Background
Kawasaki disease (KD) often complicates coronary artery lesions (CALs). Despite the established significance of STAT3 signaling during the acute phase of KD and signal transducer and activator of transcription 3 (STAT3) signaling being closely related to CALs, it remains unknown whether and how STAT3 was regulated by ubiquitination during KD pathogenesis.
Conclusions
MDM2 functions as a negative regulator of STAT3 signaling by promoting its ubiquitination during KD pathogenesis, thus providing a potential intervention target for KD therapy.
Methods
Bioinformatics and immunoprecipitation assays were conducted, and an E3 ligase, murine double minute 2 (MDM2) was identified as the ubiquitin ligase of STAT3. The blood samples from KD patients before and after intravenous immunoglobulin (IVIG) treatment were utilized to analyze the expression level of MDM2. Human coronary artery endothelial cells (HCAECs) and a mouse model were used to study the mechanisms of MDM2-STAT3 signaling during KD pathogenesis.
Results
The MDM2 expression level decreased while the STAT3 level and vascular endothelial growth factor A (VEGFA) level increased in KD patients with CALs and the KD mouse model.
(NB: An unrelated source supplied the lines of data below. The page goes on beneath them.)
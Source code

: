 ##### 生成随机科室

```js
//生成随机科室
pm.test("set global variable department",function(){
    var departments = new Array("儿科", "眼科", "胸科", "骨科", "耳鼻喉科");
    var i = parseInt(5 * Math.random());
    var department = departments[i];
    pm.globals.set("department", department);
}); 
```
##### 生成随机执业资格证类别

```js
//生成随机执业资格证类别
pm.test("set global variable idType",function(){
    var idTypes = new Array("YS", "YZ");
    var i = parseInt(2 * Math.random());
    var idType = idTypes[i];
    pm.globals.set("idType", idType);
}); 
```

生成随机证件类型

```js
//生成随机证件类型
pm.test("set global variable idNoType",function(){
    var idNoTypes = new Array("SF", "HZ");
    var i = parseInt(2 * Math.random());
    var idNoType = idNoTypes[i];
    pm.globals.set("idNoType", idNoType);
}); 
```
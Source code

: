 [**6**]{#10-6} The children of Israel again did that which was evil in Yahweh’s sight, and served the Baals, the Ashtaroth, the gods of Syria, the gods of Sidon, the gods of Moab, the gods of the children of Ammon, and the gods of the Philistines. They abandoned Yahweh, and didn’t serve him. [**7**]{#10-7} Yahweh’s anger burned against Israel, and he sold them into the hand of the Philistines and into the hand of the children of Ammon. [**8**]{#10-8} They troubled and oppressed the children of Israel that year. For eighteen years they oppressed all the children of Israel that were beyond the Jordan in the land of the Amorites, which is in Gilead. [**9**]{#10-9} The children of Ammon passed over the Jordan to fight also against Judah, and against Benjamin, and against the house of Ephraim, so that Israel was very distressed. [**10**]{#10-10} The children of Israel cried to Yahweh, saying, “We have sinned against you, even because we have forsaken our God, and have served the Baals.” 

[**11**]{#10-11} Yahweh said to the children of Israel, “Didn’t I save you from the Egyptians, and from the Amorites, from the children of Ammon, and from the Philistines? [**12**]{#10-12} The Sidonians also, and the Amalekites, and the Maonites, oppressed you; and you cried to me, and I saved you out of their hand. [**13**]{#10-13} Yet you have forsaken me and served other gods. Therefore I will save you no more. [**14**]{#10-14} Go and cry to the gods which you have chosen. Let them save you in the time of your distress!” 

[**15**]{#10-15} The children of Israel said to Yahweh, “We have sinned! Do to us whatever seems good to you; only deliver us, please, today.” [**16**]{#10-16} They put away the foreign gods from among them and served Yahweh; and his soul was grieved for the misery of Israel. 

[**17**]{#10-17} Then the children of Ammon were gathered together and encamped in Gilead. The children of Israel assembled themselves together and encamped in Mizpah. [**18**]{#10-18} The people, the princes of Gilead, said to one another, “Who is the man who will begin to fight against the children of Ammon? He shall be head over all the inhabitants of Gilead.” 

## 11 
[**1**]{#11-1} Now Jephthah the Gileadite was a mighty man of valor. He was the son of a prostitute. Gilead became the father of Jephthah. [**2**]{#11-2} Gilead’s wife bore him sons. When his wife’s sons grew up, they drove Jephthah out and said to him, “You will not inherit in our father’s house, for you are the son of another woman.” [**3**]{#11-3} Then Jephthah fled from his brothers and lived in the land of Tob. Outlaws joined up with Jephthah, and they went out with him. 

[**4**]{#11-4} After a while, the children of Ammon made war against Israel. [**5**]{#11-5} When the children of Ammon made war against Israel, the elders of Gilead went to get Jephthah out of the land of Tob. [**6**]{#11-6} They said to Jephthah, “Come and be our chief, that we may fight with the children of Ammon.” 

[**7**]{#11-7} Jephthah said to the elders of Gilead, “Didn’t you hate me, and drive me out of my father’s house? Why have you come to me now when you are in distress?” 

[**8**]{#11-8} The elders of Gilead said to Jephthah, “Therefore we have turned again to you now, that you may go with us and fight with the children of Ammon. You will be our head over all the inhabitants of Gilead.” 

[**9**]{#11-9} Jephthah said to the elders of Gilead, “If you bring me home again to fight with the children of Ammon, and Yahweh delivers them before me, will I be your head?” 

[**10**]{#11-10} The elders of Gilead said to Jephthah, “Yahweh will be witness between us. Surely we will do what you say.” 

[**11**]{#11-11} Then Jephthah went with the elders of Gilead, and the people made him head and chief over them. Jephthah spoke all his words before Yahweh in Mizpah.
Mechanistically, MDM2 colocalized with STAT3 in HCAECs and the coronary vessels of the KD mouse model. Knocking down MDM2 caused an increased level of STAT3 protein in HCAECs, whereas MDM2 overexpression upregulated the ubiquitination level of STAT3 protein, hence leading to significantly decreased turnover of STAT3 and VEGFA. Conclusions: MDM2 functions as a negative regulator of STAT3 signaling by promoting its ubiquitination during KD pathogenesis, thus providing a potential intervention target for KD therapy.